What the task asks: Each entry is to be printed again word for word.
─── Record set ───
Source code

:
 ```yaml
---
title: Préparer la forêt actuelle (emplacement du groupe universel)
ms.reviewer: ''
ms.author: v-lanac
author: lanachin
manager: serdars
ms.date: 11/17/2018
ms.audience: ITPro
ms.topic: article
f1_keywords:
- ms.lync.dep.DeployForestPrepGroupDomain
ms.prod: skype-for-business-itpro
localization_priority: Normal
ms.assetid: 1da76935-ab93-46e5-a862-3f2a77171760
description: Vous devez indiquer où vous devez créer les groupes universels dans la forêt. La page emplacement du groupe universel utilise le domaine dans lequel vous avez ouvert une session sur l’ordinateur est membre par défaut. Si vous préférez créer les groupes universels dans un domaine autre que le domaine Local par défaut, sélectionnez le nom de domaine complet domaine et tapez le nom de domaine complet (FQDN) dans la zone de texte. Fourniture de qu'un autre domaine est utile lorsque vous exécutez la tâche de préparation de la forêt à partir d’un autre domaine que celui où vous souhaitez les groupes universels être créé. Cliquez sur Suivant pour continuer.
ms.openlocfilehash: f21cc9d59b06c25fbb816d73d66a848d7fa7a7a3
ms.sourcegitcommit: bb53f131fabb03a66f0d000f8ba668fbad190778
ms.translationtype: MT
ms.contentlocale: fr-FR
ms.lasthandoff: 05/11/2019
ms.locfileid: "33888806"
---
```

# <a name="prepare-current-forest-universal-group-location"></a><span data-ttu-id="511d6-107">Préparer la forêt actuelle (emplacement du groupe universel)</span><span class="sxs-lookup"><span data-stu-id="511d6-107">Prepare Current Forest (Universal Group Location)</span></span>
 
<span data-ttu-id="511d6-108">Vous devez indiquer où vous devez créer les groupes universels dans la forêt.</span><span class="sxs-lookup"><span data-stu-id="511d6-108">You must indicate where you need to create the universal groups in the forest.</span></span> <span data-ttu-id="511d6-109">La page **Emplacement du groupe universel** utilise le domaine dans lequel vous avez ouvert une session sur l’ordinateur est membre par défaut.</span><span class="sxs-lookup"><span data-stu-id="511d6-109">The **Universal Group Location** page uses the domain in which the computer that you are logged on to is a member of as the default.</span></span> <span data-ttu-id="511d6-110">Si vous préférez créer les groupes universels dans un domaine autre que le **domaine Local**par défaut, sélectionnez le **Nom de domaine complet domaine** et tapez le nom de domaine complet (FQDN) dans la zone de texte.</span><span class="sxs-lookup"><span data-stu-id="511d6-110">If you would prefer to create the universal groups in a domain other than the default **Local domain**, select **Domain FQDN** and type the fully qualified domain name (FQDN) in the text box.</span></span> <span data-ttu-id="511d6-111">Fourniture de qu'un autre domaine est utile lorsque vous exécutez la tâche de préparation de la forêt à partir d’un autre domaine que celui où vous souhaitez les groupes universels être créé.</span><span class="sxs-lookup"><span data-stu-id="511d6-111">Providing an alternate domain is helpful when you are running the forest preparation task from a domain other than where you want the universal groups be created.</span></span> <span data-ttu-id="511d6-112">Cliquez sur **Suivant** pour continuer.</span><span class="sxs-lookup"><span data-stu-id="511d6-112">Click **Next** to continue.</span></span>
───
Worked solution:
Source code

:
 ```yaml
---
title: Préparer la forêt actuelle (emplacement du groupe universel)
ms.reviewer: ''
ms.author: v-lanac
author: lanachin
manager: serdars
ms.date: 11/17/2018
ms.audience: ITPro
ms.topic: article
f1_keywords:
- ms.lync.dep.DeployForestPrepGroupDomain
ms.prod: skype-for-business-itpro
localization_priority: Normal
ms.assetid: 1da76935-ab93-46e5-a862-3f2a77171760
description: Vous devez indiquer où vous devez créer les groupes universels dans la forêt. La page emplacement du groupe universel utilise le domaine dans lequel vous avez ouvert une session sur l’ordinateur est membre par défaut. Si vous préférez créer les groupes universels dans un domaine autre que le domaine Local par défaut, sélectionnez le nom de domaine complet domaine et tapez le nom de domaine complet (FQDN) dans la zone de texte. Fourniture de qu'un autre domaine est utile lorsque vous exécutez la tâche de préparation de la forêt à partir d’un autre domaine que celui où vous souhaitez les groupes universels être créé. Cliquez sur Suivant pour continuer.
ms.openlocfilehash: f21cc9d59b06c25fbb816d73d66a848d7fa7a7a3
ms.sourcegitcommit: bb53f131fabb03a66f0d000f8ba668fbad190778
ms.translationtype: MT
ms.contentlocale: fr-FR
ms.lasthandoff: 05/11/2019
ms.locfileid: "33888806"
---
```

# <a name="prepare-current-forest-universal-group-location"></a><span data-ttu-id="511d6-107">Préparer la forêt actuelle (emplacement du groupe universel)</span><span class="sxs-lookup"><span data-stu-id="511d6-107">Prepare Current Forest (Universal Group Location)</span></span>
 
<span data-ttu-id="511d6-108">Vous devez indiquer où vous devez créer les groupes universels dans la forêt.</span><span class="sxs-lookup"><span data-stu-id="511d6-108">You must indicate where you need to create the universal groups in the forest.</span></span> <span data-ttu-id="511d6-109">La page **Emplacement du groupe universel** utilise le domaine dans lequel vous avez ouvert une session sur l’ordinateur est membre par défaut.</span><span class="sxs-lookup"><span data-stu-id="511d6-109">The **Universal Group Location** page uses the domain in which the computer that you are logged on to is a member of as the default.</span></span> <span data-ttu-id="511d6-110">Si vous préférez créer les groupes universels dans un domaine autre que le **domaine Local**par défaut, sélectionnez le **Nom de domaine complet domaine** et tapez le nom de domaine complet (FQDN) dans la zone de texte.</span><span class="sxs-lookup"><span data-stu-id="511d6-110">If you would prefer to create the universal groups in a domain other than the default **Local domain**, select **Domain FQDN** and type the fully qualified domain name (FQDN) in the text box.</span></span> <span data-ttu-id="511d6-111">Fourniture de qu'un autre domaine est utile lorsque vous exécutez la tâche de préparation de la forêt à partir d’un autre domaine que celui où vous souhaitez les groupes universels être créé.</span><span class="sxs-lookup"><span data-stu-id="511d6-111">Providing an alternate domain is helpful when you are running the forest preparation task from a domain other than where you want the universal groups be created.</span></span> <span data-ttu-id="511d6-112">Cliquez sur **Suivant** pour continuer.</span><span class="sxs-lookup"><span data-stu-id="511d6-112">Click **Next** to continue.</span></span>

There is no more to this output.